▶ [MATERIAL FOR THIS EXERCISE]
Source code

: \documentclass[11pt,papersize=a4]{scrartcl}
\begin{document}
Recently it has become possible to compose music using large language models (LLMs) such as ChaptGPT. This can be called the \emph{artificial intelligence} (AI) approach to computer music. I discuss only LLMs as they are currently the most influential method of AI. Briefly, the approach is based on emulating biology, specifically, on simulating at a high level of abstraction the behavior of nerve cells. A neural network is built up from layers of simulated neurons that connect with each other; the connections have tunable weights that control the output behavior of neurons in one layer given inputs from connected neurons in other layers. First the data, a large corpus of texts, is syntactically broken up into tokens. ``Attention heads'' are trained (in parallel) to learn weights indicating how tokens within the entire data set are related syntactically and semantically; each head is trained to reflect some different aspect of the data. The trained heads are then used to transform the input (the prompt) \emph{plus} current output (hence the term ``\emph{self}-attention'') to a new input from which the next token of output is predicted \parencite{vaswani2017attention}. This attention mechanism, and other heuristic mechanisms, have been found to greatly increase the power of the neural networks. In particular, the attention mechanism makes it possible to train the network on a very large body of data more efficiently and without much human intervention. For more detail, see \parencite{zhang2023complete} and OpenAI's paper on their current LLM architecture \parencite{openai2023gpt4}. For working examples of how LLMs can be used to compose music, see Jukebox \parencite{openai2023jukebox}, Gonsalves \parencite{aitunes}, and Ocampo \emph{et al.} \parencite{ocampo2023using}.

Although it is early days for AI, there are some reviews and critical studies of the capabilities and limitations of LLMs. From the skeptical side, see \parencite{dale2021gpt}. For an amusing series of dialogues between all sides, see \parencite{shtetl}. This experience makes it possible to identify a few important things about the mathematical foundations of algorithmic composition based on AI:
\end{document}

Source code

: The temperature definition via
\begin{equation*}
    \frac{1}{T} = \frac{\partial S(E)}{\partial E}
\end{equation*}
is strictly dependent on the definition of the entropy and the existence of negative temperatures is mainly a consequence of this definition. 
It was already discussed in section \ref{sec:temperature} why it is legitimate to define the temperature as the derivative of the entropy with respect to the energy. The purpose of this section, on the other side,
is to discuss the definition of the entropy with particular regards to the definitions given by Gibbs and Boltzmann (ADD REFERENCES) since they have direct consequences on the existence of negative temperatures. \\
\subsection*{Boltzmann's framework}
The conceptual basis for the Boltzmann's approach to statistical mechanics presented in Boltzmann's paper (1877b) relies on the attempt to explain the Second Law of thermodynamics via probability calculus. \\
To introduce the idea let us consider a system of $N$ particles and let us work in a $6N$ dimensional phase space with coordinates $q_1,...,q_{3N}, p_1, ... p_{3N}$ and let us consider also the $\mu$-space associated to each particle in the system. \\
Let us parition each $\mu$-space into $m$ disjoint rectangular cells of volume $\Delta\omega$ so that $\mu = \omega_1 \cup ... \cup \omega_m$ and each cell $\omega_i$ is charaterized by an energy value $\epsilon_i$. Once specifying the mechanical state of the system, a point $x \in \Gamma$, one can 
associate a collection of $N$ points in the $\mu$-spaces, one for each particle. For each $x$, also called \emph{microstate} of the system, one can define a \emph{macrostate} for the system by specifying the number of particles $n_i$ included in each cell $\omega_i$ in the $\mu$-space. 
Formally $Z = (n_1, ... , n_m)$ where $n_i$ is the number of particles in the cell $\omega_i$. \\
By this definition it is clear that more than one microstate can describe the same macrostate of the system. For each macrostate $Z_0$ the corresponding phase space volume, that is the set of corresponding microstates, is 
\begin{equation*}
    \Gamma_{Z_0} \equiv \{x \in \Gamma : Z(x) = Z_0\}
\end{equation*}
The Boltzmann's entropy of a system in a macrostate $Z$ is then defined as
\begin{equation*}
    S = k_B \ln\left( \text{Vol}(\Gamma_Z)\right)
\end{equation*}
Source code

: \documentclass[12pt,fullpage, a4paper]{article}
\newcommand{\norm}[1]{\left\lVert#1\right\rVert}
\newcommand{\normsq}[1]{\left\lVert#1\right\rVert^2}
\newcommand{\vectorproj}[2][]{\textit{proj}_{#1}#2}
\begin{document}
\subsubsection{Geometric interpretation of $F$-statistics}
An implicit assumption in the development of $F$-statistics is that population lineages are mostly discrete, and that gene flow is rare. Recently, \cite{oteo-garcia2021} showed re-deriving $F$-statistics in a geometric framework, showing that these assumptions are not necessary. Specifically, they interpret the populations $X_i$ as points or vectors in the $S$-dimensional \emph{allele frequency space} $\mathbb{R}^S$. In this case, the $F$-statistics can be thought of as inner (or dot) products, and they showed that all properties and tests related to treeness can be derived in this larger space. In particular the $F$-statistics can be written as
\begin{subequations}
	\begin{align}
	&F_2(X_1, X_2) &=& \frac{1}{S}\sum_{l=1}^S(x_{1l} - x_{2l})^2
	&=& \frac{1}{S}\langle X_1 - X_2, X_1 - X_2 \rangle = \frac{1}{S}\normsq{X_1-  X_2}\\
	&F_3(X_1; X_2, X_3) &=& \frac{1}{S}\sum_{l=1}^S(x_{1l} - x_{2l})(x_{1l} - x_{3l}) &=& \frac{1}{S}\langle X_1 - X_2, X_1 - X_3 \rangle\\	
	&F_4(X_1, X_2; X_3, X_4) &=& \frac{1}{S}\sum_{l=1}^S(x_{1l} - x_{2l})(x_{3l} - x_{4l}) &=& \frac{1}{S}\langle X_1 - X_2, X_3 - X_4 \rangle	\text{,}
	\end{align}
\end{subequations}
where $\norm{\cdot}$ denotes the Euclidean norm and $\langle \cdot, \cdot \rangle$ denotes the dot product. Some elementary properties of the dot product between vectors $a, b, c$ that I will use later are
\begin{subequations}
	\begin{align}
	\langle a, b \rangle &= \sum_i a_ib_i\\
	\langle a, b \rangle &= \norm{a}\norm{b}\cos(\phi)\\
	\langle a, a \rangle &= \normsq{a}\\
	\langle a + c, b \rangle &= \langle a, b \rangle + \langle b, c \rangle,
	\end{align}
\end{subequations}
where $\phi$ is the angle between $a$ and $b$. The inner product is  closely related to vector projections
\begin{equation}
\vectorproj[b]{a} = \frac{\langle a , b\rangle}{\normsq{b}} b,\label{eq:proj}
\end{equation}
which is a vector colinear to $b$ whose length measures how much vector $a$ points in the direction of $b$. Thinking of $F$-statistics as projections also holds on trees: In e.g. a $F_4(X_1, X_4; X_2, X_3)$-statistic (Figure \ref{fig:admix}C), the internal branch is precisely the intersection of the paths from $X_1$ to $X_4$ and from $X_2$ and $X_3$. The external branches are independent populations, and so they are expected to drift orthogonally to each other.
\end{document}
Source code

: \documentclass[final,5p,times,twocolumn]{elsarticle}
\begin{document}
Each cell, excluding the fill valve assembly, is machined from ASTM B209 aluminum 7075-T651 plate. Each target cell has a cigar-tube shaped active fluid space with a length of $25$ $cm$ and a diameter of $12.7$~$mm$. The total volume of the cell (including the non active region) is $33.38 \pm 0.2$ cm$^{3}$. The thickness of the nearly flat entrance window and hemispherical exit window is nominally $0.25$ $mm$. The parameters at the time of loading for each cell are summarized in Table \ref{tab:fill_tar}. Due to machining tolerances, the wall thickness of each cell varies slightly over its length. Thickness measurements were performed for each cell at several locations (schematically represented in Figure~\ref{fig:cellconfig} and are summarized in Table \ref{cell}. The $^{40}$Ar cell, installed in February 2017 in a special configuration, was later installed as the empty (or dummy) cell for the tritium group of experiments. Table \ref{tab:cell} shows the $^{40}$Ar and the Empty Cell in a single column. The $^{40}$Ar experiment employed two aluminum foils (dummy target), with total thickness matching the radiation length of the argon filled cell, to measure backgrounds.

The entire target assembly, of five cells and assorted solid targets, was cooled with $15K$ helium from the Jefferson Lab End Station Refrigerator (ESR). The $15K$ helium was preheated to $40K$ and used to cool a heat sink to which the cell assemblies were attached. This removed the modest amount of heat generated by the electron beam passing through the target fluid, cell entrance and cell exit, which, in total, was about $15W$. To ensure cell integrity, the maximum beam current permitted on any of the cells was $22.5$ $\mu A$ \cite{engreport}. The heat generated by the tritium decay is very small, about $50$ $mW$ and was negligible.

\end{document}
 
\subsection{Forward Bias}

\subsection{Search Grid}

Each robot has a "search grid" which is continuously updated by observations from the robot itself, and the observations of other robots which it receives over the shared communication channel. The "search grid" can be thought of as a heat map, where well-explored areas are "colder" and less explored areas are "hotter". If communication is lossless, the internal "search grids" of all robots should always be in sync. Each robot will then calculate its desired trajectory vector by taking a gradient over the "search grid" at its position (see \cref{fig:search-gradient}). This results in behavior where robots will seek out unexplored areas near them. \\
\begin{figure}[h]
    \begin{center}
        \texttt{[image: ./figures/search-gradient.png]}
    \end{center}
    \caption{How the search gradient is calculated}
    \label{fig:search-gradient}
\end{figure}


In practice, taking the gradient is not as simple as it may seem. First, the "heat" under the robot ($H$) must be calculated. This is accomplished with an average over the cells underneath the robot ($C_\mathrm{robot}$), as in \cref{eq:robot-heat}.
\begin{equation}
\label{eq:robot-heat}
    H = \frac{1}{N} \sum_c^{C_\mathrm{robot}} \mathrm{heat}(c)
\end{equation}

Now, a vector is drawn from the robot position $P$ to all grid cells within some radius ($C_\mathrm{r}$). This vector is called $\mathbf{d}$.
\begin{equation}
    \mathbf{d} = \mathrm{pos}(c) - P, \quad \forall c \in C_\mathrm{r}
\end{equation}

▶ [TASK DIRECTIONS] Both end lines included, restate word for word the lines above from the line with "associate a collection" to the line with "Formally $Z = (n_1, ...", and nothing else.

▶ [SOLUTION TO THE PROBLEM]
associate a collection of $N$ points in the $\mu$-spaces, one for each particle. For each $x$, also called \emph{microstate} of the system, one can define a \emph{macrostate} for the system by specifying the number of particles $n_i$ included in each cell $\omega_i$ in the $\mu$-space. 
Formally $Z = (n_1, ... , n_m)$ where $n_i$ is the number of particles in the cell $\omega_i$. \\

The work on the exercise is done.